▸ **GIVEN DATA**:
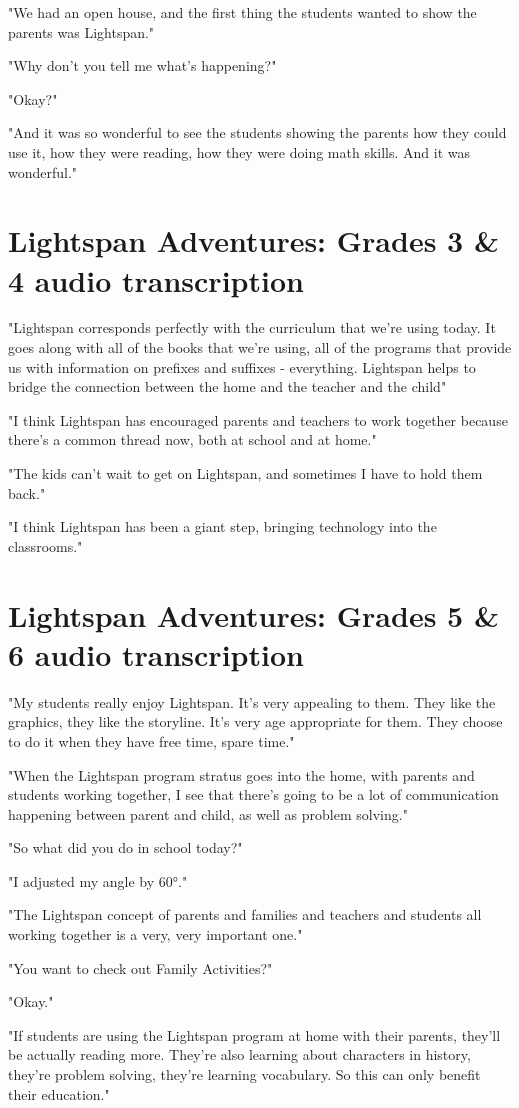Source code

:"We had an open house, and the first thing the students wanted to show the parents was Lightspan."

"Why don't you tell me what's happening?"

"Okay?"

"And it was so wonderful to see the students showing the parents how they could use it, how they were reading, how they were doing math skills.
And it was wonderful."

\section{Lightspan Adventures: Grades 3 \& 4 audio transcription}

"Lightspan corresponds perfectly with the curriculum that we're using today.
It goes along with all of the books that we're using, all of the programs that provide us with information on prefixes and suffixes - everything.
Lightspan helps to bridge the connection between the home and the teacher and the child"

"I think Lightspan has encouraged parents and teachers to work together because there's a common thread now, both at school and at home."

"The kids can't wait to get on Lightspan, and sometimes I have to hold them back."

"I think Lightspan has been a giant step, bringing technology into the classrooms."

\section{Lightspan Adventures: Grades 5 \& 6 audio transcription}

"My students really enjoy Lightspan.
It's very appealing to them.
They like the graphics, they like the storyline.
It's very age appropriate for them.
They choose to do it when they have free time, spare time."

"When the Lightspan program stratus goes into the home, with parents and students working together, I see that there's going to be a lot of communication happening between parent and child, as well as problem solving."

"So what did you do in school today?"

"I adjusted my angle by 60°."

"The Lightspan concept of parents and families and teachers and students all working together is a very, very important one."

"You want to check out Family Activities?"

"Okay."

"If students are using the Lightspan program at home with their parents, they'll be actually reading more.
They're also learning about characters in history, they're problem solving, they're learning vocabulary.
So this can only benefit their education."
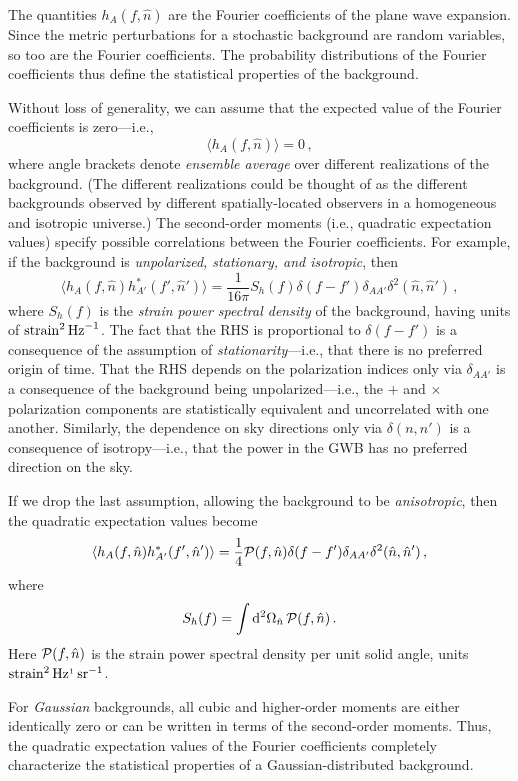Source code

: \documentclass[11pt]{article}
\numberwithin{equation}{section}
\def\be{\begin{equation}}
\def\ee{\end{equation}}
\def\D{{\rm d}}
\begin{document}
The quantities $h_A(f,\hat n)$ are the Fourier 
coefficients of the plane wave expansion.
Since the metric perturbations 
for a stochastic background are random variables, 
so too are the 
Fourier coefficients.
The probability distributions of the Fourier coefficients
thus define the statistical properties of the background.

Without loss of generality, we can assume that the 
expected value of the Fourier coefficients is 
zero---i.e.,
%
\be
\langle h_A(f,\hat n)\rangle=0\,,
\ee
%
where angle brackets denote {\em ensemble average}
over different realizations of the background.
(The different realizations could be thought of 
as the different backgrounds observed by
different spatially-located observers in a homogeneous 
and isotropic universe.)
The second-order moments (i.e., quadratic expectation 
values) specify possible correlations between the 
Fourier coefficients.
For example, if the background is 
{\em unpolarized, stationary, and isotropic}, then
%
\be
\langle h_A(f,\hat n)h_{A'}^*(f',\hat n')\rangle
=\frac{1}{16\pi} S_h(f)\delta(f-f')\delta_{AA'}\delta^2(\hat n,\hat n')\,,
\label{e:quad_iso}
\ee
%
where $S_h(f)$ is the {\em strain power spectral 
density} of the background, 
having units of ${\rm strain}^2\,{\rm Hz}^{-1}$.
The fact that the RHS is proportional 
to $\delta(f-f')$ is a consequence of the assumption
of {\em stationarity}---i.e., that there is no 
preferred origin of time.
That the RHS depends on the polarization indices
only via  $\delta_{AA'}$ is a consequence of the 
background being unpolarized---i.e., the $+$ and $\times$ 
polarization components are statistically
equivalent and uncorrelated with one another.
Similarly, the dependence on sky directions only via 
$\delta(n,n')$ is a consequence of isotropy---i.e., 
that the power in the GWB has no preferred
direction on the sky.

If we drop the last assumption, allowing the background
to be {\em anisotropic}, then the quadratic
expectation values become
%
\be
\langle h_A(f,\hat n)h_{A'}^*(f',\hat n')\rangle
=\frac{1}{4} {\cal P}(f,\hat n)\delta(f-f')\delta_{AA'}\delta^2(\hat n,\hat n')\,,
\label{e:quad_aniso}
\ee
%
where
%
\be
S_h(f) = \int \D^2\Omega_{\hat n}\,{\cal P}(f,\hat n)\,.
\ee
%
Here ${\cal P}(f,\hat n)$ is the strain power
spectral density per unit solid angle,
units ${\rm strain}^2\,{\rm Hz}^{_1}\,{\rm sr}^{-1}$.

For {\em Gaussian} backgrounds, all cubic 
and higher-order moments are either identically zero 
or can be written in terms of the second-order moments.
Thus, the quadratic expectation values of the Fourier
coefficients completely characterize the statistical
properties of a Gaussian-distributed background.
\end{document}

▸ **TASK STATEMENT**: Set down all of the material above exactly as written, leaving the pictures out.

▸ **PROBLEM SOLUTION**:
Source code

:"We had an open house, and the first thing the students wanted to show the parents was Lightspan."

"Why don't you tell me what's happening?"

"Okay?"

"And it was so wonderful to see the students showing the parents how they could use it, how they were reading, how they were doing math skills.
And it was wonderful."

\section{Lightspan Adventures: Grades 3 \& 4 audio transcription}

"Lightspan corresponds perfectly with the curriculum that we're using today.
It goes along with all of the books that we're using, all of the programs that provide us with information on prefixes and suffixes - everything.
Lightspan helps to bridge the connection between the home and the teacher and the child"

"I think Lightspan has encouraged parents and teachers to work together because there's a common thread now, both at school and at home."

"The kids can't wait to get on Lightspan, and sometimes I have to hold them back."

"I think Lightspan has been a giant step, bringing technology into the classrooms."

\section{Lightspan Adventures: Grades 5 \& 6 audio transcription}

"My students really enjoy Lightspan.
It's very appealing to them.
They like the graphics, they like the storyline.
It's very age appropriate for them.
They choose to do it when they have free time, spare time."

"When the Lightspan program stratus goes into the home, with parents and students working together, I see that there's going to be a lot of communication happening between parent and child, as well as problem solving."

"So what did you do in school today?"

"I adjusted my angle by 60°."

"The Lightspan concept of parents and families and teachers and students all working together is a very, very important one."

"You want to check out Family Activities?"

"Okay."

"If students are using the Lightspan program at home with their parents, they'll be actually reading more.
They're also learning about characters in history, they're problem solving, they're learning vocabulary.
So this can only benefit their education."
Source code

: \documentclass[11pt]{article}
\numberwithin{equation}{section}
\def\be{\begin{equation}}
\def\ee{\end{equation}}
\def\D{{\rm d}}
\begin{document}
The quantities $h_A(f,\hat n)$ are the Fourier 
coefficients of the plane wave expansion.
Since the metric perturbations 
for a stochastic background are random variables, 
so too are the 
Fourier coefficients.
The probability distributions of the Fourier coefficients
thus define the statistical properties of the background.

Without loss of generality, we can assume that the 
expected value of the Fourier coefficients is 
zero---i.e.,
%
\be
\langle h_A(f,\hat n)\rangle=0\,,
\ee
%
where angle brackets denote {\em ensemble average}
over different realizations of the background.
(The different realizations could be thought of 
as the different backgrounds observed by
different spatially-located observers in a homogeneous 
and isotropic universe.)
The second-order moments (i.e., quadratic expectation 
values) specify possible correlations between the 
Fourier coefficients.
For example, if the background is 
{\em unpolarized, stationary, and isotropic}, then
%
\be
\langle h_A(f,\hat n)h_{A'}^*(f',\hat n')\rangle
=\frac{1}{16\pi} S_h(f)\delta(f-f')\delta_{AA'}\delta^2(\hat n,\hat n')\,,
\label{e:quad_iso}
\ee
%
where $S_h(f)$ is the {\em strain power spectral 
density} of the background, 
having units of ${\rm strain}^2\,{\rm Hz}^{-1}$.
The fact that the RHS is proportional 
to $\delta(f-f')$ is a consequence of the assumption
of {\em stationarity}---i.e., that there is no 
preferred origin of time.
That the RHS depends on the polarization indices
only via  $\delta_{AA'}$ is a consequence of the 
background being unpolarized---i.e., the $+$ and $\times$ 
polarization components are statistically
equivalent and uncorrelated with one another.
Similarly, the dependence on sky directions only via 
$\delta(n,n')$ is a consequence of isotropy---i.e., 
that the power in the GWB has no preferred
direction on the sky.

If we drop the last assumption, allowing the background
to be {\em anisotropic}, then the quadratic
expectation values become
%
\be
\langle h_A(f,\hat n)h_{A'}^*(f',\hat n')\rangle
=\frac{1}{4} {\cal P}(f,\hat n)\delta(f-f')\delta_{AA'}\delta^2(\hat n,\hat n')\,,
\label{e:quad_aniso}
\ee
%
where
%
\be
S_h(f) = \int \D^2\Omega_{\hat n}\,{\cal P}(f,\hat n)\,.
\ee
%
Here ${\cal P}(f,\hat n)$ is the strain power
spectral density per unit solid angle,
units ${\rm strain}^2\,{\rm Hz}^{_1}\,{\rm sr}^{-1}$.

For {\em Gaussian} backgrounds, all cubic 
and higher-order moments are either identically zero 
or can be written in terms of the second-order moments.
Thus, the quadratic expectation values of the Fourier
coefficients completely characterize the statistical
properties of a Gaussian-distributed background.
\end{document}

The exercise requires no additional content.